──────── DATASET RECORDS ────────

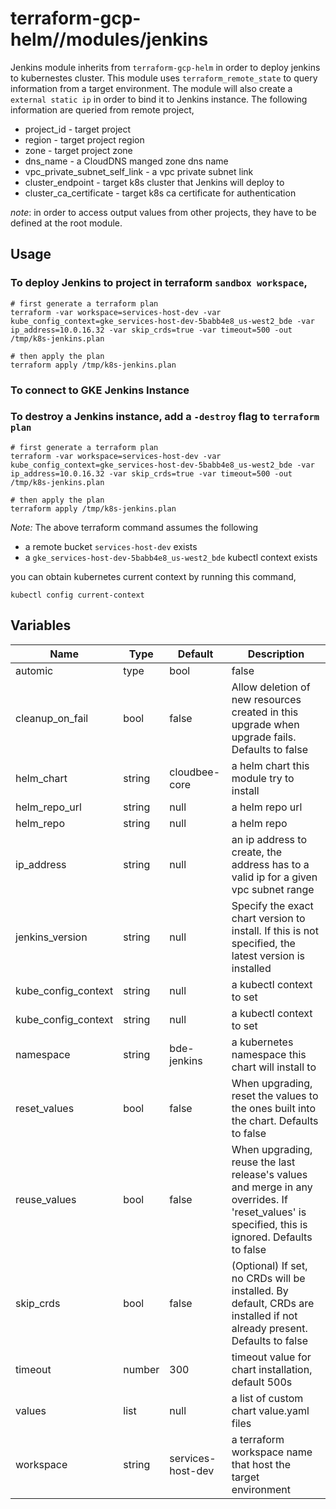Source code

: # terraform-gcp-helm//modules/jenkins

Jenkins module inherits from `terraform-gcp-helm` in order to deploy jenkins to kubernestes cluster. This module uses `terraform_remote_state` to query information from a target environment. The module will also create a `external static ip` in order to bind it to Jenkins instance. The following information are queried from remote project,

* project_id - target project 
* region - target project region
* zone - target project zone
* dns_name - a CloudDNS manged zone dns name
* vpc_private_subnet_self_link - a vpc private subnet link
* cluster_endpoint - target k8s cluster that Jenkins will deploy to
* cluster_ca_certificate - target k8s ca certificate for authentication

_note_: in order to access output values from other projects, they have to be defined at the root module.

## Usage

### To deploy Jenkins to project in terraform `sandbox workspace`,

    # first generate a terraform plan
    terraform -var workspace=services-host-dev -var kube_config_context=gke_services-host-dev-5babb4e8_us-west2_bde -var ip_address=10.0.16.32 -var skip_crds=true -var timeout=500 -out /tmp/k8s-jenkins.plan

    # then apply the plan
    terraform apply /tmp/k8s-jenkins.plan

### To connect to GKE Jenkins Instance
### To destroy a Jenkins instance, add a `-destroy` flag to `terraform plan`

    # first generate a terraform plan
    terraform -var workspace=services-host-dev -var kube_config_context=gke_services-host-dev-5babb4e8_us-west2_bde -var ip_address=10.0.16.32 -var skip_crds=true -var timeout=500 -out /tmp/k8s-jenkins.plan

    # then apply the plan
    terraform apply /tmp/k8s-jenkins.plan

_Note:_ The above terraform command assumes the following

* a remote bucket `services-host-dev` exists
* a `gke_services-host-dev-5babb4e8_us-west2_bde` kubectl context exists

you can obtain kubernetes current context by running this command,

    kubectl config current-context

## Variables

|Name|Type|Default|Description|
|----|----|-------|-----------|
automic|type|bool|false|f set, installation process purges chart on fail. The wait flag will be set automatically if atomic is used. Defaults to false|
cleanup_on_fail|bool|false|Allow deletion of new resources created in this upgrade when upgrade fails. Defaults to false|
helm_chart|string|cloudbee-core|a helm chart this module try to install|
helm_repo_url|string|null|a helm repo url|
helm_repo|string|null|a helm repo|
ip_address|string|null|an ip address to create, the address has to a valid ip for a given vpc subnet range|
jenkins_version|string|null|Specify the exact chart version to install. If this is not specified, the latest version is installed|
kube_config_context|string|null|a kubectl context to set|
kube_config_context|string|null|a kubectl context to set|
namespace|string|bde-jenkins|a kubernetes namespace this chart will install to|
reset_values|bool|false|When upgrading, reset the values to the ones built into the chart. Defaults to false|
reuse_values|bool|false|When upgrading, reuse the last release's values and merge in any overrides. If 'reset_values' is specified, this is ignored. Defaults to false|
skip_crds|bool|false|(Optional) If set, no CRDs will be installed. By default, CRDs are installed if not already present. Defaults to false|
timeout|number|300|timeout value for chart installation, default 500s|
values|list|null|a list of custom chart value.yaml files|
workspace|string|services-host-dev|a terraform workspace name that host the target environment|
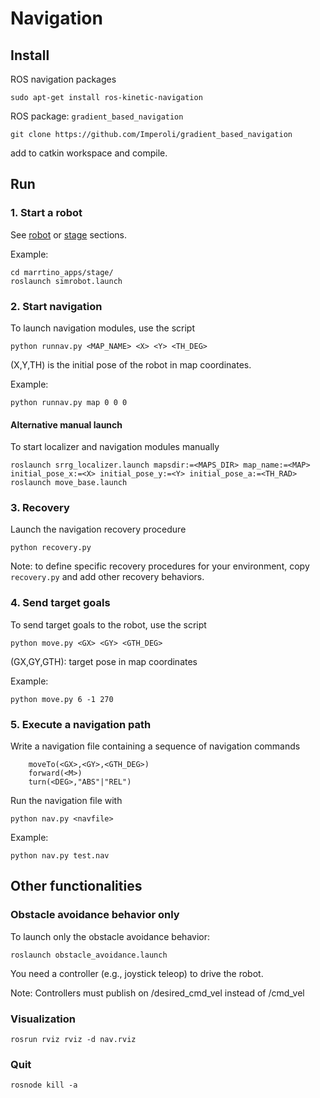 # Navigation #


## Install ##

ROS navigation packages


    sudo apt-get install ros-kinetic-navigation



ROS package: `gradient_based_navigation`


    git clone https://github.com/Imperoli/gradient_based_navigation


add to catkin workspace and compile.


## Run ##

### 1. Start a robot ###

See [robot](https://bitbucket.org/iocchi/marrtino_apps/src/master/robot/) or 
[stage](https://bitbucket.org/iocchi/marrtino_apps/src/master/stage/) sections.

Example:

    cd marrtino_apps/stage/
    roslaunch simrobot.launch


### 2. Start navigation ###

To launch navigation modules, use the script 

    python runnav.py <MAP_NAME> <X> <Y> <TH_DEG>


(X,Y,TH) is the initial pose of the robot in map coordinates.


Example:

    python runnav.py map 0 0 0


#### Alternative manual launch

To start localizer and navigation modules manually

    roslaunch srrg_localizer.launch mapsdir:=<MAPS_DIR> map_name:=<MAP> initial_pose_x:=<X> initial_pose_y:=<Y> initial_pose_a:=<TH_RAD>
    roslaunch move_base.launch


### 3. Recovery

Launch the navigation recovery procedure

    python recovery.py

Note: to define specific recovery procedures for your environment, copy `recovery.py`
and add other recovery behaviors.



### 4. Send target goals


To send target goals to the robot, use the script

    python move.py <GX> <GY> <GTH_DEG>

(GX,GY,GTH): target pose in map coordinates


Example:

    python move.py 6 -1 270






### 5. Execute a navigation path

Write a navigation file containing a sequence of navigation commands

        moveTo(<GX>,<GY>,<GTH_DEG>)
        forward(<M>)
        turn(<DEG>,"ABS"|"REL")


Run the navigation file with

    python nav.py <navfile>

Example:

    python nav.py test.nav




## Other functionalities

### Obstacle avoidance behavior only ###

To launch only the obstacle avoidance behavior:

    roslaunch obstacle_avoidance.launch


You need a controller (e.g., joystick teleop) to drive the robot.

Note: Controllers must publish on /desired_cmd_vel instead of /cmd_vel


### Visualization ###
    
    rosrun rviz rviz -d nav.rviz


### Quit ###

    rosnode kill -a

────────
──────── DATASET RECORDS ────────

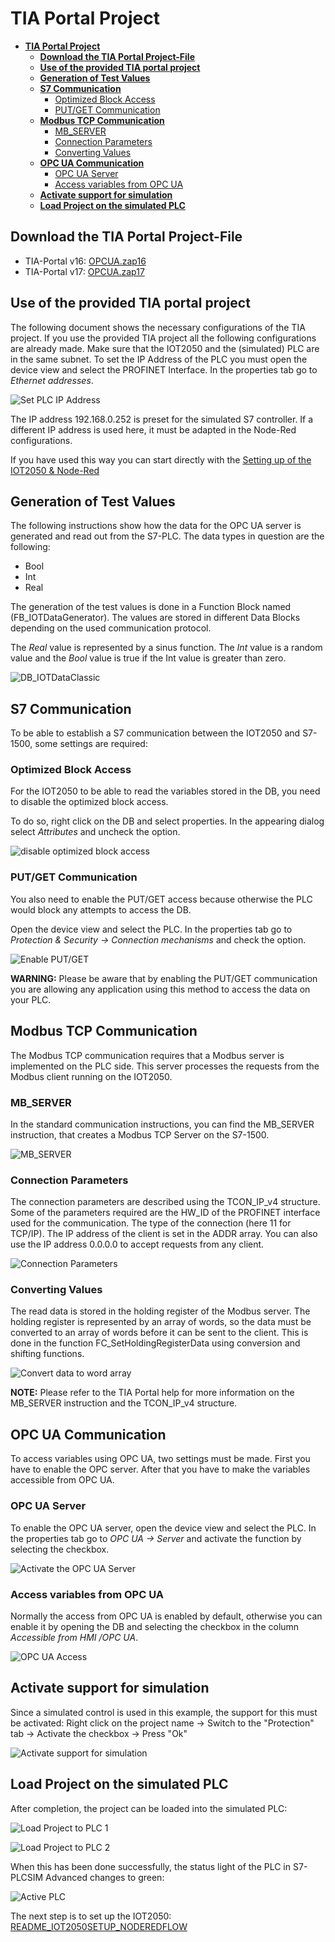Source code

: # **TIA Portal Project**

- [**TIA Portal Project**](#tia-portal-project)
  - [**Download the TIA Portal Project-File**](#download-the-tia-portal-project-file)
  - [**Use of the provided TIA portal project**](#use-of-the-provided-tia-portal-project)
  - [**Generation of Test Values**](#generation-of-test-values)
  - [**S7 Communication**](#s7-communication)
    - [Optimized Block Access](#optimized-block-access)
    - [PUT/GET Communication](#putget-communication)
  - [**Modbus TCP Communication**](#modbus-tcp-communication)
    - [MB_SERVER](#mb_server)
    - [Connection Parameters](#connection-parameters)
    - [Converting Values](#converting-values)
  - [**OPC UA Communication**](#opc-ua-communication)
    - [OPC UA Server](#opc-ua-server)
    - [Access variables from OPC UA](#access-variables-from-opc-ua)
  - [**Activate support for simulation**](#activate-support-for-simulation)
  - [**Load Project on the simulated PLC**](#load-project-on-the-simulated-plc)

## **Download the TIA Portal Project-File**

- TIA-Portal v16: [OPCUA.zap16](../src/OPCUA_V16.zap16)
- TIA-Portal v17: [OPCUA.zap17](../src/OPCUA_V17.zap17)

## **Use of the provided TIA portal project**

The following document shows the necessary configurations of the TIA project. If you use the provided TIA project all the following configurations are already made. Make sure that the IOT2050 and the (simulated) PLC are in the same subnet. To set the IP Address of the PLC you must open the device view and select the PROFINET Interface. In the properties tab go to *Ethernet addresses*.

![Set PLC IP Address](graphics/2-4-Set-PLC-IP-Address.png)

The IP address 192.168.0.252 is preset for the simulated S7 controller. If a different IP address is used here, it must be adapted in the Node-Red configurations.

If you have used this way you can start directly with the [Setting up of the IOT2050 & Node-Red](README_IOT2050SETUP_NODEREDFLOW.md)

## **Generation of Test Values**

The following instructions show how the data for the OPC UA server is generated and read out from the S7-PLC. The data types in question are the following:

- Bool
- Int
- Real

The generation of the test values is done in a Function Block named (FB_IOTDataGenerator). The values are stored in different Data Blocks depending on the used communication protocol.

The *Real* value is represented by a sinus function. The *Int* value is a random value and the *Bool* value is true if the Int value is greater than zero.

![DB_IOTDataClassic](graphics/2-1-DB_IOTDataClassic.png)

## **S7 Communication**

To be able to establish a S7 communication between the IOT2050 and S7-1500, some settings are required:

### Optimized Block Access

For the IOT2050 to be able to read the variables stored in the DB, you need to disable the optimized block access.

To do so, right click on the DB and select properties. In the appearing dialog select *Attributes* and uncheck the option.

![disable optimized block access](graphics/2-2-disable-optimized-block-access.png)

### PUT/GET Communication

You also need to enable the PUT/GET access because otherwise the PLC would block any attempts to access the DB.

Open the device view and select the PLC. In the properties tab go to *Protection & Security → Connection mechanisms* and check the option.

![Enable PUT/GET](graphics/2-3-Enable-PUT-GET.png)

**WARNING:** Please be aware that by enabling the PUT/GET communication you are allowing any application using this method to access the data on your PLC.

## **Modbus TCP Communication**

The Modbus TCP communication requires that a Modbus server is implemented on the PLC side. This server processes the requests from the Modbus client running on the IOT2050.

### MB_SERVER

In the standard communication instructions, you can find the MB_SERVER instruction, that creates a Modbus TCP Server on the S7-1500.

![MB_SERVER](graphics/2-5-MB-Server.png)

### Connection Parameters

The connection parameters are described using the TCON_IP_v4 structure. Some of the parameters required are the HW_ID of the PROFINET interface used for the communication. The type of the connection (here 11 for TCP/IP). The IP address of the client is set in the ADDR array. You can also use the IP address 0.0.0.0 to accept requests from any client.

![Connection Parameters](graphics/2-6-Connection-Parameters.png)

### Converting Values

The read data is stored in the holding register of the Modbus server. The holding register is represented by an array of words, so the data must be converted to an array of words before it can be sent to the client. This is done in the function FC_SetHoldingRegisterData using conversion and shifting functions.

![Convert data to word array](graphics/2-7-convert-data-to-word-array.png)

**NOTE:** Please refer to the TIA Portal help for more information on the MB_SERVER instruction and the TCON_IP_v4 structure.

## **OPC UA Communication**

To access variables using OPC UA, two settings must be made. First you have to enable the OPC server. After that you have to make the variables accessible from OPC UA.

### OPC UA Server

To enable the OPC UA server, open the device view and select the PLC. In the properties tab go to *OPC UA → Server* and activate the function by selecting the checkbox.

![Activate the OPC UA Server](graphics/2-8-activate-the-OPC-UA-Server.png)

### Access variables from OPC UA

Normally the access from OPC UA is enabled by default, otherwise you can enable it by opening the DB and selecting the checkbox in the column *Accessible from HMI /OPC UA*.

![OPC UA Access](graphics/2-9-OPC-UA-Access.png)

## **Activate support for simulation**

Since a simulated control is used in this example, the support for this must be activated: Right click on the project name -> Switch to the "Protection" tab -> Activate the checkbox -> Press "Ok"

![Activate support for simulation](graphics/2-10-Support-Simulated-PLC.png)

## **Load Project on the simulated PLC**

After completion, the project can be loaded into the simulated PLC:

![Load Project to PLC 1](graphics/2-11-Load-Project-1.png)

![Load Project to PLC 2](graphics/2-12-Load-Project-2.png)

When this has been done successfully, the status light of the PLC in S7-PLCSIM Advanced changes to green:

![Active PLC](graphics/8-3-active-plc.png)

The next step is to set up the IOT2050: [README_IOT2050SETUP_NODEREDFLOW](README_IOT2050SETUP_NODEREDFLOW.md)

────────

# [THE TASK]
Nothing but the lines above from the one containing "To enable the OPC UA" through the one containing "Normally the access" should appear in the answer, each repeated exactly.

# [RESULT]
To enable the OPC UA server, open the device view and select the PLC. In the properties tab go to *OPC UA → Server* and activate the function by selecting the checkbox.

![Activate the OPC UA Server](graphics/2-8-activate-the-OPC-UA-Server.png)

### Access variables from OPC UA

Normally the access from OPC UA is enabled by default, otherwise you can enable it by opening the DB and selecting the checkbox in the column *Accessible from HMI /OPC UA*.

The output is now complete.